The Back to 60 campaign, which wants the state pension age for women to be reversed to 60, has won permission in the High Court for a judicial review of the state pension age rise.
What’s the background?
Three women have brought a case against the government, for a judicial review of the rise in the state pension age and how it has affected women born in the 1950s. The case was brought to the High Court by Backto60, which has formed an umbrella group for 1950s women, called ‘One Voice’.
What happened in the High Court
Today’s court hearing lasted for two hours. It was a preliminary hearing, and as a result of the judge’s decision, the claimants can now have a full hearing for a judicial review of the way the state pension age rise has been introduced.
The hearing today heard evidence that the way the state pension age was increased after April 2010, and the fact that many of the women weren’t written to – or weren’t written to until it was too late to make other plans – discriminates against women on the basis of sex and age.
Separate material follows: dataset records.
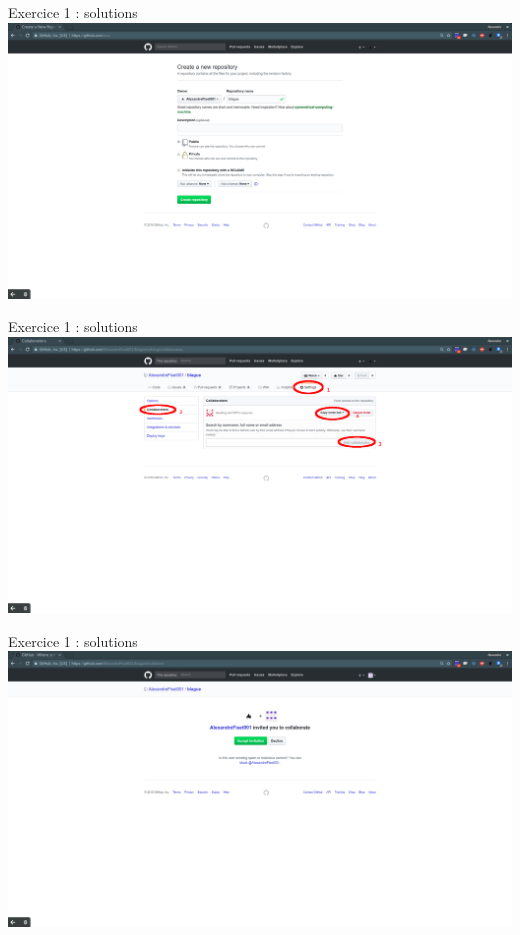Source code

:\documentclass{beamer}
\begin{document}
\begin{frame}{Exercice 1 : solutions}
	\centering
    \includegraphics[scale=0.16]{img/image_exercices/repo_config.png}
\end{frame}

\begin{frame}{Exercice 1 : solutions}
	\centering
    \includegraphics[scale=0.16]{img/image_exercices/add_collab.png}
\end{frame}

\begin{frame}{Exercice 1 : solutions}
	\centering
    \includegraphics[scale=0.16]{img/image_exercices/accept_invitation.png}
\end{frame}
\end{document}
The government argued that it was too late to challenge the decision to raise the state pension age to 65 because the law that brought in this change, was passed in 1995.
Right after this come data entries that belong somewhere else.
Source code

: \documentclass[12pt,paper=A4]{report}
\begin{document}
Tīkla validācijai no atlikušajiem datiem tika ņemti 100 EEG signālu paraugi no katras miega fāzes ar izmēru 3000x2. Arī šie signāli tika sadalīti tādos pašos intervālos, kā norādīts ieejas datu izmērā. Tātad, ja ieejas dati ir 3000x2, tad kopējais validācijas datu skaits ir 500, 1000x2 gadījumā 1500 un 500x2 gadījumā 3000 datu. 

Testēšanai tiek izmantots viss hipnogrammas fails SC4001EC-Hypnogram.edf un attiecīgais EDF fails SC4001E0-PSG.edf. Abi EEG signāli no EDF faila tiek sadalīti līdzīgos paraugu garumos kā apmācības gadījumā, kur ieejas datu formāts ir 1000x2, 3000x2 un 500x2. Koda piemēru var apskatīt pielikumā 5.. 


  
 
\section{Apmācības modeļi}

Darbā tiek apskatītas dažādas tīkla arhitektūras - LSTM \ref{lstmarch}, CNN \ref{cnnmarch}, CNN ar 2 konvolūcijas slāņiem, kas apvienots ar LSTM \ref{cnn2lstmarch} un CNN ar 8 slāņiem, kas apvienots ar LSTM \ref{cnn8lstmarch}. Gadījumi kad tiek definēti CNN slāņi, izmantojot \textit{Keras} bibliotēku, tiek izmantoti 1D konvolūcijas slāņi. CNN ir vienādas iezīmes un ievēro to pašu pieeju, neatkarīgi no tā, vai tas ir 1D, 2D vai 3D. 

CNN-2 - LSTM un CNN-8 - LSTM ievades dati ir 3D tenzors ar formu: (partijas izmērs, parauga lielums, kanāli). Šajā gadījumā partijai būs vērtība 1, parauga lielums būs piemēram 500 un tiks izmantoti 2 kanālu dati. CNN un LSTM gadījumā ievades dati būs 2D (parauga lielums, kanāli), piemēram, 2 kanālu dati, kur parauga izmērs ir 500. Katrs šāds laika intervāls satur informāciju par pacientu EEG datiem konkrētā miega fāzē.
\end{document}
Yvette GreenWay is founder of Anna Christian Campaigns and a trustee of SOS. SOS provides mental health support to women affected by the rise in state pension age. She says: “I think any woman born in the 1950s can take great heart from the result achieved last week. It’s a huge step forward. That ruling last week was vital in order to progress to a full judicial review.”
What happens next?
The full hearing will take place in early 2019. Papers must be lodged within 42 days of the preliminary hearing (so by January 18th). This will allow a proper examination of the arguments put forward by groups representing 1950s women, in particular Backto60 and OneVoice.
NB: Article corrected on 9th to change ‘the hearing must take place’ to ‘papers must be lodged’. Apologies for the mistake.
What does it mean for WASPI DWP complaints?
The Department for Work and Pensions told me that any complaints to the DWP that have reached the Independent Case Examiner have been put on hold. Depending on the outcome of the judicial review, these cases may be re-opened.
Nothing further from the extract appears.